On this anniversary, a new primer. I think I can articulate it better now.
We were taught to march in with a stick and correct everything horses do. We ask-tell-make them go when they aren’t ready. I’ve watched people land in a round pen like a helicopter, terrify the horse to near collapse, and then make a list of bad behaviors that hadn’t existed before. Have we always been so arrogant? We only prove we’re predators. Some of us rebelled from those methods and became overtly loving. Now we invade their space and lurk, acting like stalking coyotes. Predators again and predators are famous for thinking it’s all about them.
Rule one: human logic rarely works on humans and almost never on horses. We overthink in our frontal lobe, intellectually or emotionally. Horses don’t have the same frontal lobe; they don’t tell themselves stories about training humans. Horses exist in the physical awareness in their body. Survival depends on their acute senses focusing on the environment. If we want to converse with a horse, we need to use that same part of our brain. We need to stop intellectualizing and be more aware. Let the first question be about them. Then, listen from that place. Politely wait for his answer.
When a horse looks away, either with his eyes or whole head and neck, it’s a calming signal. He feels pressure, sensing the person’s emotion or agitation, and wants the person to calm down. He sends a calming signal, this time half-closed eyes maybe, to let the human know he’s no threat. He’s flashing a peace sign. In the horse’s mind, he’s being clear and polite.

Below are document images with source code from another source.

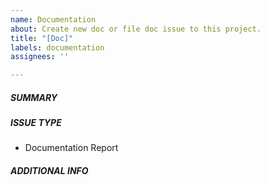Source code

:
 ```yaml
---
name: Documentation
about: Create new doc or file doc issue to this project.
title: "[Doc]"
labels: documentation
assignees: ''

---
```


<!--- Verify first that your improvement is not already reported on GitHub -->
<!--- Also test if the latest release and main branch are affected too -->
<!--- Complete *all* sections as described, this form is processed automatically -->

##### SUMMARY
<!--- Explain the problem briefly below, add suggestions to wording or structure -->



##### ISSUE TYPE
- Documentation Report

##### ADDITIONAL INFO
<!--- Write the additional information about this doc request or improvement -->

There is nothing mystical about calming signals, they’re no more complicated than learning Spanish. I think it’s listening that we don’t understand.
Listening requires patience and a shift in perspective. We need to see the horse’s side, but not as it relates to our emotions or agenda. Let that go. Horses only care about how they feel. We must prioritize the horse’s concerns and acknowledge that the things that matter to horses matter to us, too. It doesn’t come naturally to predators. It takes a conscious effort but once you do that, it’s amazing how many seemingly unrelated training issues disappear.
It was always about the horse’s anxiety. When the horse tells us that he’s no threat, we have to understand it means we are the threat. When we relieve that anxiety in ways a horse understands, the horse will finally feel safe. Training becomes obsolete. He’ll work with his whole heart to do anything you ask because he knows his worth. You become trust-worthy together.
Words are only noise. Listen to his body. Then answer with yours.